In contemporary political life, this impulse often appears not as cruelty, but as moral certainty. It was laid bare when Hillary Clinton described half of Trump’s supporters as “a basket of deplorables” - “racist, sexist, homophobic, xenophobic, Islamophobic.” What mattered was not the accuracy of the charge, but its moral function: a large segment of the population was no longer mistaken or persuadable, but morally illegitimate. Once named in this way, they no longer required engagement. Coherence was restored. Transformation was abandoned.
What both Javert and Trump reveal, in different ways, is the loss of a shared moral grammar. Javert embodies law emptied of mercy. Trump embodies action severed from responsibility. One enforces without mercy. The other transgresses without restraint. Both flourish when the space for moral complexity collapses.
What is missing is a forgotten language that once saturated Western consciousness with restraint and mercy. In Les Misérables, this appears not as ideology, but enacted example. Valjean steals a bishop’s silverware, expecting punishment. Instead, the bishop calls it a gift and presses the candlesticks into his hands as well. Nothing is explained. Nothing is demanded. It is an act of grace. The power of the moment is that it interrupts the logic of deservedness, opening a moral horizon larger than the law.
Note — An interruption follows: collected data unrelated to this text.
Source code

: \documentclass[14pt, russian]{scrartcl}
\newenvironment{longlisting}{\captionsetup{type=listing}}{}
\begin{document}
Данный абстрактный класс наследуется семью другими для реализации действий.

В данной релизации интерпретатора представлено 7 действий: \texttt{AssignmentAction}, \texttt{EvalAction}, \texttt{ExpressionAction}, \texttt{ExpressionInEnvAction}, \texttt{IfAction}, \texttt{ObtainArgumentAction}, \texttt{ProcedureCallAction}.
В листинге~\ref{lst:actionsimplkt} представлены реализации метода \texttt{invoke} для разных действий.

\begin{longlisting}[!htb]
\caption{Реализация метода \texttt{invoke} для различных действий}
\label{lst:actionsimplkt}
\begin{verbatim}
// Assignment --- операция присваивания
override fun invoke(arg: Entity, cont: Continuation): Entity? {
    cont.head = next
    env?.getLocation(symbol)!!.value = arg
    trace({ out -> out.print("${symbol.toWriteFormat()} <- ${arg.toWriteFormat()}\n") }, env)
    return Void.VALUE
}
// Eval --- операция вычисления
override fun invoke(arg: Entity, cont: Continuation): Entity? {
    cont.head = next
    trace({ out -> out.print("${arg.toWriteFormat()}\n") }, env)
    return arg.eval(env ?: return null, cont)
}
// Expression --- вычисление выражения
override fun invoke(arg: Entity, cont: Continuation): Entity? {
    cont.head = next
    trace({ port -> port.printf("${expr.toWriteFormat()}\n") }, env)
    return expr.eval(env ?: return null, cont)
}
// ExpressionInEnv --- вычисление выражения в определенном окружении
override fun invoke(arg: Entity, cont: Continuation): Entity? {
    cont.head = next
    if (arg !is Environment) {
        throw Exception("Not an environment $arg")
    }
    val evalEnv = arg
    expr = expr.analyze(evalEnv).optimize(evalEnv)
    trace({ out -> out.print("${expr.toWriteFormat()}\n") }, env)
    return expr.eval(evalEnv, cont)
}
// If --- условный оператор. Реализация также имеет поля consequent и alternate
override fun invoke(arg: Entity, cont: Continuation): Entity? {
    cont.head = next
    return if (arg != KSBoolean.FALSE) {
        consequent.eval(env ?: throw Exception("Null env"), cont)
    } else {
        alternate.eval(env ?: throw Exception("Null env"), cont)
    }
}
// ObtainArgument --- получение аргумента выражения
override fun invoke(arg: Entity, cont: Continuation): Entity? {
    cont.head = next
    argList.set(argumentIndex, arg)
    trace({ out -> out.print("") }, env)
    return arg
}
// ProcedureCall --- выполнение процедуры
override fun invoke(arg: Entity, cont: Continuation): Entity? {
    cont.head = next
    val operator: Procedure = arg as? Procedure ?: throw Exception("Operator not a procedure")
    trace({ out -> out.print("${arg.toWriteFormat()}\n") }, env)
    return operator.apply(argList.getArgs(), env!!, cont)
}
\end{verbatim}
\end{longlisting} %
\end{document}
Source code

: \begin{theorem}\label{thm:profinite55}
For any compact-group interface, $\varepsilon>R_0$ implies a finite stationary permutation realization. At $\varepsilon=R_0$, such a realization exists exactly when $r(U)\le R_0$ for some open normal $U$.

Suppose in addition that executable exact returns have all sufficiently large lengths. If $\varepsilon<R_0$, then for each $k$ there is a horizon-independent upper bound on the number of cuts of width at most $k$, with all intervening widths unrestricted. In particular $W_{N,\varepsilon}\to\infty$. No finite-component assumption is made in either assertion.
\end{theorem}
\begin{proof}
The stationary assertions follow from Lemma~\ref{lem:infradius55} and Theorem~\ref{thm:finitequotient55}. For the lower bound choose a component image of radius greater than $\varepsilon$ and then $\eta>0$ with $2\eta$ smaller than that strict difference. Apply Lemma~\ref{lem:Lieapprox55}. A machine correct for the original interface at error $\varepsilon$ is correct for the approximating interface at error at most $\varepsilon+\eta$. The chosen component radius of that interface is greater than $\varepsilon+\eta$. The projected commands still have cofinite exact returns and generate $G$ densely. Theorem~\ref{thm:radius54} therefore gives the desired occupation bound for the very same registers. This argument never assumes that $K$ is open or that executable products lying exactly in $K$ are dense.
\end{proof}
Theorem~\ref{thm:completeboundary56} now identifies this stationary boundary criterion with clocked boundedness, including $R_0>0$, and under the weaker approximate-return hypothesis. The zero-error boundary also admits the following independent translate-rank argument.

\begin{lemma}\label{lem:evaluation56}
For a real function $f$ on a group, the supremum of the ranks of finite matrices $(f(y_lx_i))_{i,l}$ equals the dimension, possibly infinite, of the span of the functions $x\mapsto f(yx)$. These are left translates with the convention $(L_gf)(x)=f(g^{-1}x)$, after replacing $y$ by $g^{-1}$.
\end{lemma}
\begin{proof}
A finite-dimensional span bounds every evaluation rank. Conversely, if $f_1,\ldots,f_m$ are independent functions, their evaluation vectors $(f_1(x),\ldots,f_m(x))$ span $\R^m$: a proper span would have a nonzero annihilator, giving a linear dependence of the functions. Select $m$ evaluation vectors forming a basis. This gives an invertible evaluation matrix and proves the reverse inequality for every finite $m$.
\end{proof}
Over time, this grammar of grace has been rejected from both sides. On the secular left, grace is dismissed as religious and archaic, its restraint caricatured as complicity. On the populist right, it is flattened into grievance and identity, stripped of its power to unsettle the self or call the powerful to account. In both cases, what is lost is the same: a way of taking the law seriously without treating it as complete.
In the Western tradition, this suppressed grammar of grace is articulated with particular clarity in the Gospel narratives, not as belief, but as enacted response. When pressed on whether it is lawful to pay taxes to Caesar, Jesus refuses the terms: “Render unto Caesar what is Caesar’s, and to God what is God’s.” Authority is acknowledged, but exposed as limited in matters of ultimate meaning.
This posture is made concrete in Jesus’s encounter with a Roman centurion, an officer of an occupying imperial force. Seeking healing for a gravely ill servant, the centurion appeals to authority and faith. Jesus does not condemn him, but publicly recognises his goodness: “not found anyone in Israel with such great faith.” Like Valjean’s mercy toward Javert, goodness is acknowledged within a compromised system.
Seen in this light, the polarised postures of the present moment appear as mirror images. On the right, the language of insurrection, purging elites, and storming institutions seeks renewal through force and humiliation. On the left, the tearing down of statues, the blockading of streets, and the moral demonisation of the past seek power through destruction. Both seek purification rather than transformation, imagining that purity comes through exclusion rather than the grace enacted in the Gospels and Les Misérables.
Therefore, Javert and Trump are not opposites but mutually reinforcing extremes. Javert represents the moral absolutism of the liberal order, unable to recognise goodness outside its categories. Trump represents the chaotic disruption that emerges when that order exhausts its authority.
Jean Valjean stands elsewhere. He inhabits the law without treating it as final, and resists injustice without seeking annihilation. The tragedy of Javert is that he cannot live in a world where such a position exists. He chooses coherence over life.
The danger for contemporary Western culture is similar. A moral order that cannot recognise goodness in those who oppose it will always drift toward destruction rather than transformation. If we cannot move closer to Valjean than to Javert, our institutions may also choose collapse over renewal, coherence over life.